Evidence for the efficacy of bronchodilators in enhancing the exercise capacity of patients with COPD is often contradictory. Some of the inconsistency may be explained by differences in the mode and duration of action of bronchodilators; however, considerable variations may be due to inherent differences in study design or patients studied. In particular, the method of assessing exercise tolerance is a matter for considerable discussion and requires further investigation before we can fully appreciate which bronchodilators consistently improve exercise endurance. However, some general points can be made from systematic review of the literature.

Short-acting bronchodilators may be an appropriate choice for additional bronchodilation when required, but are not suitable for use on a day-to-day basis to provide sustained bronchodilation and improve HRQoL. Important factors that contribute to HRQoL are enhanced symptom control and increased exercise capacity. For short-acting bronchodilators, the data suggest that their effects on exercise capacity are limited.
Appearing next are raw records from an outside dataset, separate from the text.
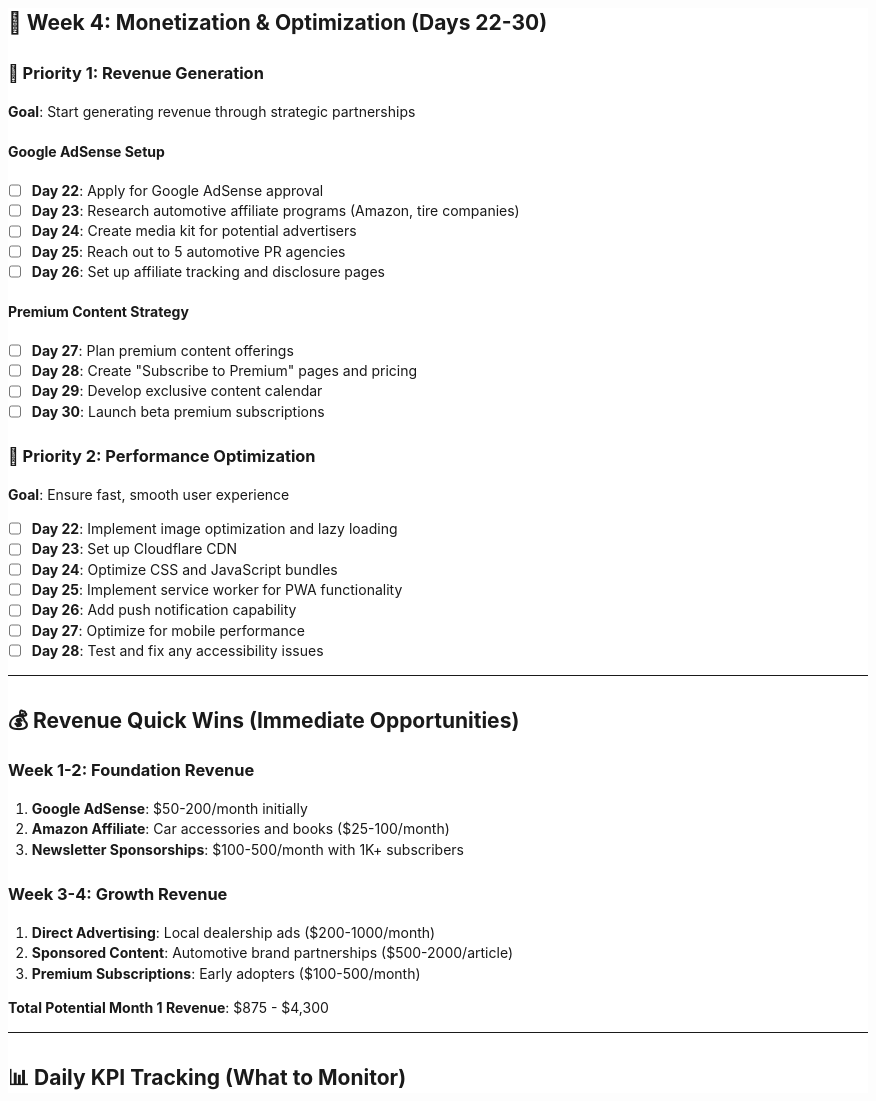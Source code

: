 
## 📅 **Week 4: Monetization & Optimization (Days 22-30)**

### **🎯 Priority 1: Revenue Generation**
**Goal**: Start generating revenue through strategic partnerships

#### **Google AdSense Setup**
- [ ] **Day 22**: Apply for Google AdSense approval
- [ ] **Day 23**: Research automotive affiliate programs (Amazon, tire companies)
- [ ] **Day 24**: Create media kit for potential advertisers
- [ ] **Day 25**: Reach out to 5 automotive PR agencies
- [ ] **Day 26**: Set up affiliate tracking and disclosure pages

#### **Premium Content Strategy**
- [ ] **Day 27**: Plan premium content offerings
- [ ] **Day 28**: Create "Subscribe to Premium" pages and pricing
- [ ] **Day 29**: Develop exclusive content calendar
- [ ] **Day 30**: Launch beta premium subscriptions

### **🎯 Priority 2: Performance Optimization**
**Goal**: Ensure fast, smooth user experience

- [ ] **Day 22**: Implement image optimization and lazy loading
- [ ] **Day 23**: Set up Cloudflare CDN
- [ ] **Day 24**: Optimize CSS and JavaScript bundles
- [ ] **Day 25**: Implement service worker for PWA functionality
- [ ] **Day 26**: Add push notification capability
- [ ] **Day 27**: Optimize for mobile performance
- [ ] **Day 28**: Test and fix any accessibility issues

---

## 💰 **Revenue Quick Wins (Immediate Opportunities)**

### **Week 1-2: Foundation Revenue**
1. **Google AdSense**: $50-200/month initially
2. **Amazon Affiliate**: Car accessories and books ($25-100/month)
3. **Newsletter Sponsorships**: $100-500/month with 1K+ subscribers

### **Week 3-4: Growth Revenue**
1. **Direct Advertising**: Local dealership ads ($200-1000/month)
2. **Sponsored Content**: Automotive brand partnerships ($500-2000/article)
3. **Premium Subscriptions**: Early adopters ($100-500/month)

**Total Potential Month 1 Revenue**: $875 - $4,300

---

## 📊 **Daily KPI Tracking (What to Monitor)**
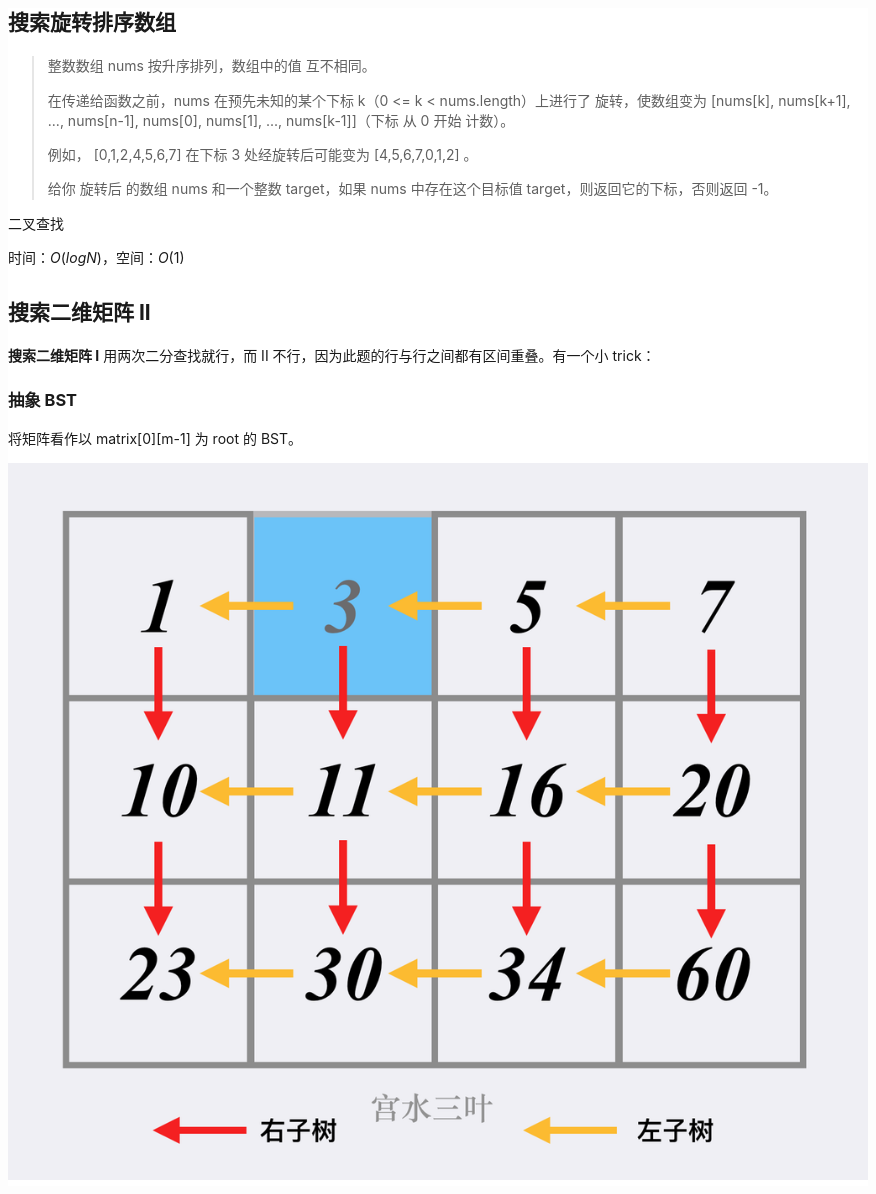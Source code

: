 ## 搜索旋转排序数组
> 整数数组 nums 按升序排列，数组中的值 互不相同。
> 
> 在传递给函数之前，nums 在预先未知的某个下标 k（0 <= k < nums.length）上进行了 旋转，使数组变为 [nums[k], nums[k+1], ..., nums[n-1], nums[0], nums[1], ..., nums[k-1]]（下标 从 0 开始 计数）。
> 
> 例如， [0,1,2,4,5,6,7] 在下标 3 处经旋转后可能变为 [4,5,6,7,0,1,2] 。
> 
> 给你 旋转后 的数组 nums 和一个整数 target，如果 nums 中存在这个目标值 target，则返回它的下标，否则返回 -1。

二叉查找

时间：$O(logN)$，空间：$O(1)$

## 搜索二维矩阵 II
**搜索二维矩阵 I** 用两次二分查找就行，而 II 不行，因为此题的行与行之间都有区间重叠。有一个小 trick：

### 抽象 BST
将矩阵看作以 matrix[0][m-1] 为 root 的 BST。

![lc240 抽象 BST](/img/codetop/lc240.png)
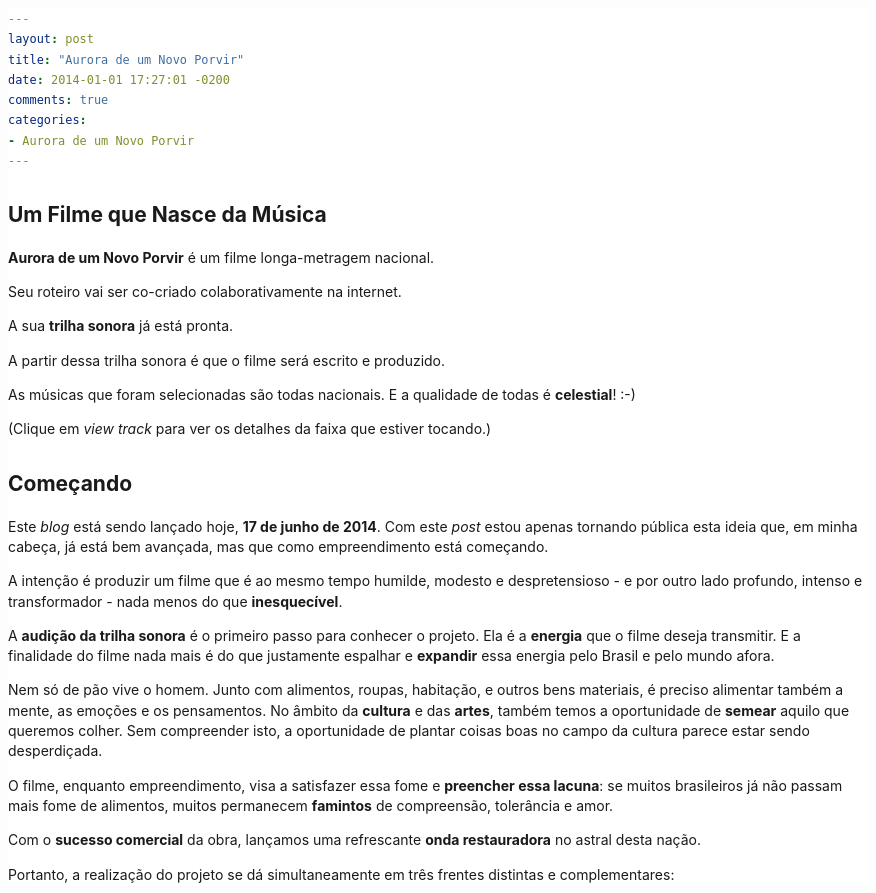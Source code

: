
 ```yaml
---
layout: post
title: "Aurora de um Novo Porvir"
date: 2014-01-01 17:27:01 -0200
comments: true
categories: 
- Aurora de um Novo Porvir
---
```

Um Filme que Nasce da Música
----------------------------

**Aurora de um Novo Porvir** é um filme longa-metragem nacional.

Seu roteiro vai ser co-criado colaborativamente na internet.

A sua **trilha sonora** já está pronta.

A partir dessa trilha sonora é que o filme será escrito e produzido.

As músicas que foram selecionadas são todas nacionais. E a qualidade de todas é **celestial**! :-)

<iframe width="100%" height="450" scrolling="no" frameborder="no" src="https://w.soundcloud.com/player/?url=https%3A//api.soundcloud.com/playlists/36042524&amp;color=ff5500&amp;auto_play=false&amp;hide_related=false&amp;show_artwork=true&amp;show_comments=true&amp;show_user=true&amp;show_reposts=false"></iframe>


(Clique em *view track* para ver os detalhes da faixa que estiver tocando.)

Começando
---------

Este *blog* está sendo lançado hoje, **17 de junho de 2014**. Com este *post* estou apenas tornando pública esta ideia que, em minha cabeça, já está bem avançada, mas que como empreendimento está começando.

A intenção é produzir um filme que é ao mesmo tempo humilde, modesto e despretensioso - e por outro lado profundo, intenso e transformador - nada menos do que **inesquecível**.

A **audição da trilha sonora** é o primeiro passo para conhecer o projeto. Ela é a **energia** que o filme deseja transmitir. E a finalidade do filme nada mais é do que justamente espalhar e **expandir** essa energia pelo Brasil e pelo mundo afora.

Nem só de pão vive o homem. Junto com alimentos, roupas, habitação, e outros bens materiais, é preciso alimentar também a mente, as emoções e os pensamentos. No âmbito da **cultura** e das **artes**, também temos a oportunidade de **semear** aquilo que queremos colher. Sem compreender isto, a oportunidade de plantar coisas boas no campo da cultura parece estar sendo desperdiçada.

O filme, enquanto empreendimento, visa a satisfazer essa fome e **preencher essa lacuna**: se muitos brasileiros já não passam mais fome de alimentos, muitos permanecem **famintos** de compreensão, tolerância e amor.

Com o **sucesso comercial** da obra, lançamos uma refrescante **onda restauradora** no astral desta nação.

Portanto, a realização do projeto se dá simultaneamente em três frentes distintas e complementares:
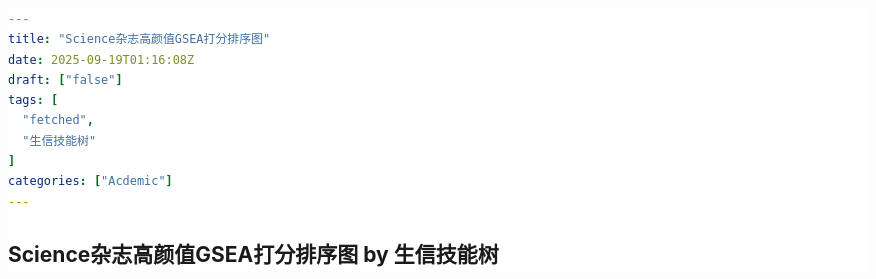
```yaml
---
title: "Science杂志高颜值GSEA打分排序图"
date: 2025-09-19T01:16:08Z
draft: ["false"]
tags: [
  "fetched",
  "生信技能树"
]
categories: ["Acdemic"]
---
```

Science杂志高颜值GSEA打分排序图 by 生信技能树
------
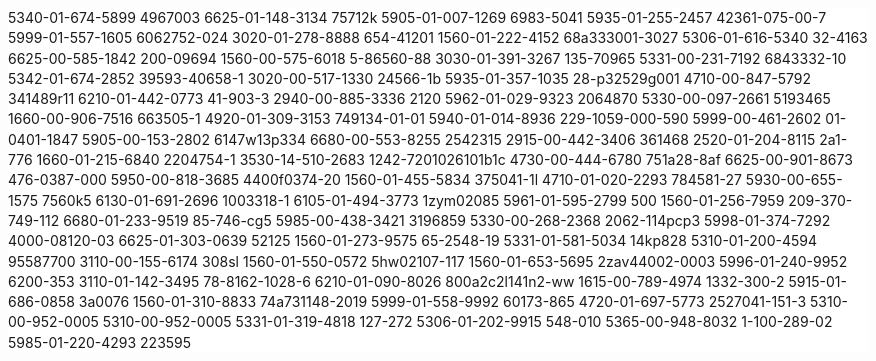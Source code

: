 5340-01-674-5899	4967003
6625-01-148-3134	75712k
5905-01-007-1269	6983-5041
5935-01-255-2457	42361-075-00-7
5999-01-557-1605	6062752-024
3020-01-278-8888	654-41201
1560-01-222-4152	68a333001-3027
5306-01-616-5340	32-4163
6625-00-585-1842	200-09694
1560-00-575-6018	5-86560-88
3030-01-391-3267	135-70965
5331-00-231-7192	6843332-10
5342-01-674-2852	39593-40658-1
3020-00-517-1330	24566-1b
5935-01-357-1035	28-p32529g001
4710-00-847-5792	341489r11
6210-01-442-0773	41-903-3
2940-00-885-3336	2120
5962-01-029-9323	2064870
5330-00-097-2661	5193465
1660-00-906-7516	663505-1
4920-01-309-3153	749134-01-01
5940-01-014-8936	229-1059-000-590
5999-00-461-2602	01-0401-1847
5905-00-153-2802	6147w13p334
6680-00-553-8255	2542315
2915-00-442-3406	361468
2520-01-204-8115	2a1-776
1660-01-215-6840	2204754-1
3530-14-510-2683	1242-7201026101b1c
4730-00-444-6780	751a28-8af
6625-00-901-8673	476-0387-000
5950-00-818-3685	4400f0374-20
1560-01-455-5834	375041-1l
4710-01-020-2293	784581-27
5930-00-655-1575	7560k5
6130-01-691-2696	1003318-1
6105-01-494-3773	1zym02085
5961-01-595-2799	500
1560-01-256-7959	209-370-749-112
6680-01-233-9519	85-746-cg5
5985-00-438-3421	3196859
5330-00-268-2368	2062-114pcp3
5998-01-374-7292	4000-08120-03
6625-01-303-0639	52125
1560-01-273-9575	65-2548-19
5331-01-581-5034	14kp828
5310-01-200-4594	95587700
3110-00-155-6174	308sl
1560-01-550-0572	5hw02107-117
1560-01-653-5695	2zav44002-0003
5996-01-240-9952	6200-353
3110-01-142-3495	78-8162-1028-6
6210-01-090-8026	800a2c2l141n2-ww
1615-00-789-4974	1332-300-2
5915-01-686-0858	3a0076
1560-01-310-8833	74a731148-2019
5999-01-558-9992	60173-865
4720-01-697-5773	2527041-151-3
5310-00-952-0005	5310-00-952-0005
5331-01-319-4818	127-272
5306-01-202-9915	548-010
5365-00-948-8032	1-100-289-02
5985-01-220-4293	223595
Longer-acting bronchodilators play an important role in the long-term management of patients with COPD, improving airflow limitation, reducing dyspnea linked to moderate exercise intensities, reducing exacerbation frequency, and improving HRQoL. Whether this generally leads to an increase in daily physical activities is currently unclear. Factors other than drug therapy alone are undoubtedly important in obtaining significantly improved exercise tolerance from bronchodilators.

The improvements in exercise tolerance and dyspnea observed under clinical trial conditions with some bronchodilators may impact on the everyday circumstances of COPD patients, reversing the vicious circle of chronic inactivity and muscle deconditioning, and leading to sustained improvements in HRQoL.